Step Function governs the entire process, gluing other components together. With its rich integrations with other AWS Services you are able to trigger a Lambda function (or a Fargate container) and schedule a Batch Job. You define the entire workflow and its order of execution here, in the State Machine. Should the workflow fail at some point, you could also define an error handler. Our example is rather simple, but you might for example want to store all failures and successes in a database for historic reasons, perform more tasks after the Array Job is finished, send an email to each tenant or trigger analytic jobs in AWS Glue. Possibilities are nearly endless.

*A simple SFN State Machine which triggers Metadata Lambda and Batch Array Job.*

Other Batch functionalities

We have shown a rather simple workflow – an array of parallel, independent jobs. Batch itself provides more capabilities. Jobs can be dependent of each other and pass parameters within AWS Batch itself.

N to N jobs

In a common scenario where a lot of data for each of our tenants has to be imported, we might be interested in splitting the job into even smaller chunks. Import is not only about getting metadata from external resources and saving it in to database. The process often contains many smaller steps, such as data validating, fetching additional attachments (documents or images) or transforming to required model data or format in a specific order. If we have to import images, we generally want to scale them, change the format and perform a few other operations. These seemingly simple operations can consume a lot of resources in our system (and bring headaches to the Site Reliability Engineering (SRE) team if it was performed in the web application serving the requests).

Thankfully, AWS Batch allows us to split our long process into smaller chunks. Instead of one long running container performing all the operations, we can process data in multiple, smaller containers with their responsibilities narrowed down. The first container pulls the data into our system, the second one fetches the images and the third rescales them. If rescaling fails at some points, we do not need to redownload the images again – we can simply retry the container with the rescaling part. This also makes the development and testing of such little applications easier.

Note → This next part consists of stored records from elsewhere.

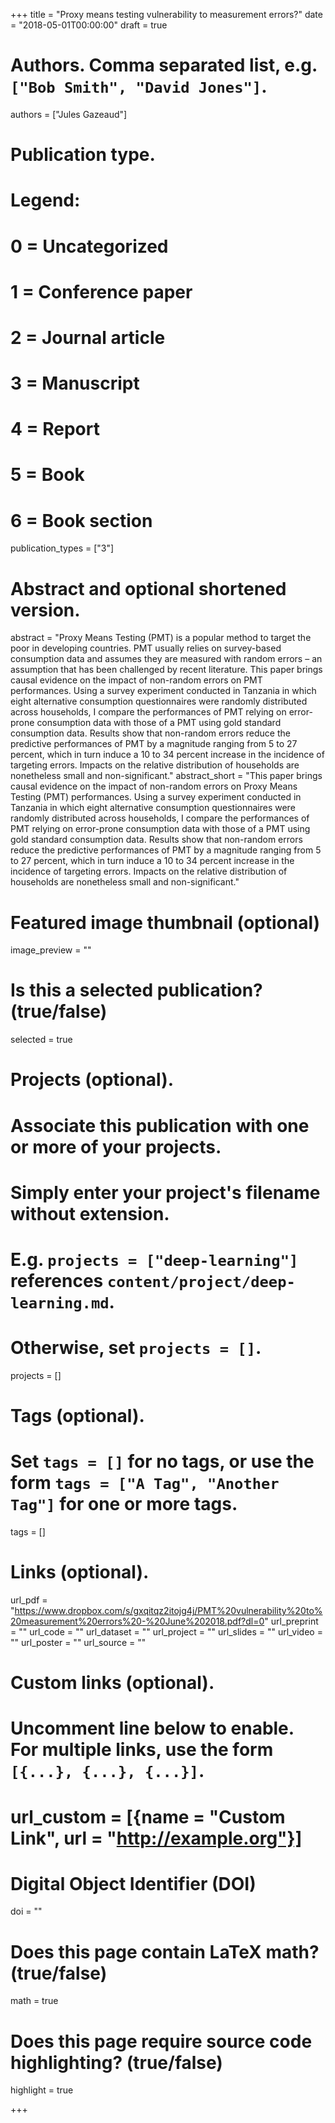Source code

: +++
title = "Proxy means testing vulnerability to measurement errors?"
date = "2018-05-01T00:00:00"
draft = true

# Authors. Comma separated list, e.g. `["Bob Smith", "David Jones"]`.
authors = ["Jules Gazeaud"]

# Publication type.
# Legend:
# 0 = Uncategorized
# 1 = Conference paper
# 2 = Journal article
# 3 = Manuscript
# 4 = Report
# 5 = Book
# 6 = Book section
publication_types = ["3"]


# Abstract and optional shortened version.
abstract = "Proxy Means Testing (PMT) is a popular method to target the poor in developing countries. PMT usually relies on survey-based consumption data and assumes they are measured with random errors – an assumption that has been challenged by recent literature. This paper brings causal evidence on the impact of non-random errors on PMT performances. Using a survey experiment conducted in Tanzania in which eight alternative consumption questionnaires were randomly distributed across households, I compare the performances of PMT relying on error-prone consumption data with those of a PMT using gold standard consumption data. Results show that non-random errors reduce the predictive performances of PMT by a magnitude ranging from 5 to 27 percent, which in turn induce a 10 to 34 percent increase in the incidence of targeting errors. Impacts on the relative distribution of households are nonetheless small and non-significant."
abstract_short = "This paper brings causal evidence on the impact of non-random errors on Proxy Means Testing (PMT) performances. Using a survey experiment conducted in Tanzania in which eight alternative consumption questionnaires were randomly distributed across households, I compare the performances of PMT relying on error-prone consumption data with those of a PMT using gold standard consumption data. Results show that non-random errors reduce the predictive performances of PMT by a magnitude ranging from 5 to 27 percent, which in turn induce a 10 to 34 percent increase in the incidence of targeting errors. Impacts on the relative distribution of households are nonetheless small and non-significant."

# Featured image thumbnail (optional)
image_preview = ""

# Is this a selected publication? (true/false)
selected = true

# Projects (optional).
#   Associate this publication with one or more of your projects.
#   Simply enter your project's filename without extension.
#   E.g. `projects = ["deep-learning"]` references `content/project/deep-learning.md`.
#   Otherwise, set `projects = []`.
projects = []

# Tags (optional).
#   Set `tags = []` for no tags, or use the form `tags = ["A Tag", "Another Tag"]` for one or more tags.
tags = []

# Links (optional).
url_pdf = "https://www.dropbox.com/s/gxqitqz2itojg4j/PMT%20vulnerability%20to%20measurement%20errors%20-%20June%202018.pdf?dl=0"
url_preprint = ""
url_code = ""
url_dataset = ""
url_project = ""
url_slides = ""
url_video = ""
url_poster = ""
url_source = ""

# Custom links (optional).
#   Uncomment line below to enable. For multiple links, use the form `[{...}, {...}, {...}]`.
# url_custom = [{name = "Custom Link", url = "http://example.org"}]

# Digital Object Identifier (DOI)
doi = ""

# Does this page contain LaTeX math? (true/false)
math = true

# Does this page require source code highlighting? (true/false)
highlight = true

+++
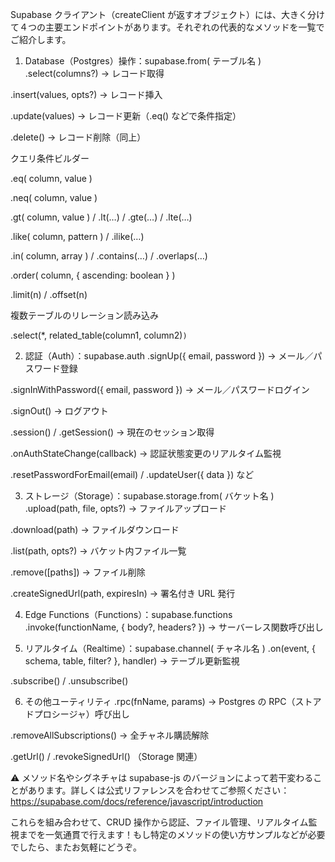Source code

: Supabase クライアント（createClient が返すオブジェクト）には、大きく分けて４つの主要エンドポイントがあります。それぞれの代表的なメソッドを一覧でご紹介します。

1. Database（Postgres）操作：supabase.from( テーブル名 )
.select(columns?)
→ レコード取得

.insert(values, opts?)
→ レコード挿入

.update(values)
→ レコード更新（.eq() などで条件指定）

.delete()
→ レコード削除（同上）

クエリ条件ビルダー

.eq( column, value )

.neq( column, value )

.gt( column, value ) / .lt(…) / .gte(…) / .lte(…)

.like( column, pattern ) / .ilike(…)

.in( column, array ) / .contains(…) / .overlaps(…)

.order( column, { ascending: boolean } )

.limit(n) / .offset(n)

複数テーブルのリレーション読み込み

.select(\*, related_table(column1, column2)`)`

2. 認証（Auth）：supabase.auth
.signUp({ email, password })
→ メール／パスワード登録

.signInWithPassword({ email, password })
→ メール／パスワードログイン

.signOut()
→ ログアウト

.session() / .getSession()
→ 現在のセッション取得

.onAuthStateChange(callback)
→ 認証状態変更のリアルタイム監視

.resetPasswordForEmail(email) / .updateUser({ data }) など

3. ストレージ（Storage）：supabase.storage.from( バケット名 )
.upload(path, file, opts?)
→ ファイルアップロード

.download(path)
→ ファイルダウンロード

.list(path, opts?)
→ バケット内ファイル一覧

.remove([paths])
→ ファイル削除

.createSignedUrl(path, expiresIn)
→ 署名付き URL 発行

4. Edge Functions（Functions）：supabase.functions
.invoke(functionName, { body?, headers? })
→ サーバーレス関数呼び出し

5. リアルタイム（Realtime）：supabase.channel( チャネル名 )
.on(event, { schema, table, filter? }, handler)
→ テーブル更新監視

.subscribe() / .unsubscribe()

6. その他ユーティリティ
.rpc(fnName, params)
→ Postgres の RPC（ストアドプロシージャ）呼び出し

.removeAllSubscriptions()
→ 全チャネル購読解除

.getUrl() / .revokeSignedUrl() （Storage 関連）

⚠️ メソッド名やシグネチャは supabase-js のバージョンによって若干変わることがあります。詳しくは公式リファレンスを合わせてご参照ください：
https://supabase.com/docs/reference/javascript/introduction

これらを組み合わせて、CRUD 操作から認証、ファイル管理、リアルタイム監視までを一気通貫で行えます！もし特定のメソッドの使い方サンプルなどが必要でしたら、またお気軽にどうぞ。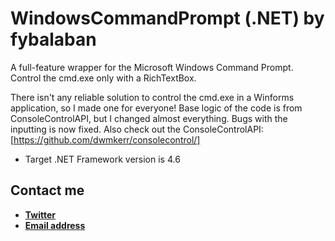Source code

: # WindowsCommandPrompt (.NET) by fybalaban
 A full-feature wrapper for the Microsoft Windows Command Prompt. Control the cmd.exe only with a RichTextBox.
 
 There isn't any reliable solution to control the cmd.exe in a Winforms application, so I made one for everyone!
 Base logic of the code is from ConsoleControlAPI, but I changed almost everything. Bugs with the inputting is now fixed.
 Also check out the ConsoleControlAPI: [https://github.com/dwmkerr/consolecontrol/]
 
 * Target .NET Framework version is 4.6
 
 ## Contact me

* [**Twitter**](https://www.twitter.com/fybalaban/ "My Twitter profile")
* [**Email address**](mailto:ferityigitbalaban@gmail.com?subject=[GitHub]%20WindowsCommandPrompt "Email me!")
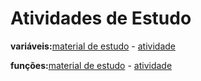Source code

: # Atividades de Estudo
**variáveis:**[material de estudo](https://github.com/heliokamakawa/aula/blob/main/ddm/aulas/01-dart_sintaxe.md) - [atividade](https://github.com/heliokamakawa/flutter_course/blob/master/lib/modulo%2002%20-%20variaveis/07_atividade01.dart)


**funções:**[material de estudo](https://github.com/heliokamakawa/aula/blob/main/ddm/aulas/01-dart_sintaxe.md) - [atividade](https://github.com/heliokamakawa/flutter_course/blob/master/lib/modulo_04/aula01_funcoes/01_sintaxe/f_atividade.txt)

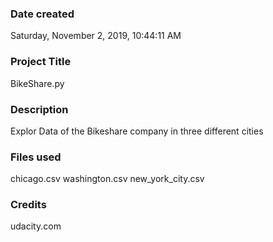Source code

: ### Date created
‎Saturday, ‎November ‎2, ‎2019, ‏‎10:44:11 AM
### Project Title
BikeShare.py
### Description
Explor Data of the Bikeshare company in three different cities 
### Files used
chicago.csv
washington.csv
new_york_city.csv
### Credits
udacity.com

Using a Batch Array N to N Job, we are able to define a linked-list of dependencies. Job A has to finish first, passing the data to Job B. After that one finishes, Job C is started. The entire process is also an Array Job, so it can be performed for each tenant independently.

Note that it may be tempting to use Step Functions instead and design that kind of workload as follows:

However, there is a subtle difference – if you define it as N to N, then each sequence of jobs runs separately. One of your tenants with a little data can finish the entire sequence quickly, while the others are still at the “Job A” stage. If you use Step Functions instead, all “Job A” tasks must finish before any “Job B” starts. Unless you need it to function that way, you’re often better off with N to N because the workload finishes faster and parallelizes slightly better.

Multi-Node Parallel Jobs

Another interesting capability is the multi-node parallel job, which allows you to run a single job on multiple EC2 instances. This differs from a standard job, which occupies only a single EC2 instance. Multi-node jobs are used for large-scale, high-performance computing applications and distributed GPU model training. This is fully compatible with most machine learning frameworks supporting IP-based, internode communication, such as Apache MXNet, TensorFlow, or Caffe2.

If you want to use multi-node parallel jobs on AWS Batch, your application must be prepared to run on multi-node infrastructure, so the code must use frameworks suitable for distributed communication.

Each multi-node parallel job consists of the main node, which is launched at the beginning. After that node is up, the child nodes are launched and started. Forget about compute environments that use Spot Instances, though – multi-node parallel jobs don’t support them. Regardless, you should look into AWS Batch if you’re looking for easy to use and disposable data science compute environments.

The quirks we have noticed

Batch gives little to no insight from its UI

Unfortunately, we haven’t been able to extract much information from the UI. If something blows up, you are forced to juggle between Batch, ECS, CloudWatch and Step Functions to find out what exactly happened and why. The community has so far made projects like batchiepatchie to mitigate the issue and provide a different AWS Batch UI. No moves or official plans from AWS, however.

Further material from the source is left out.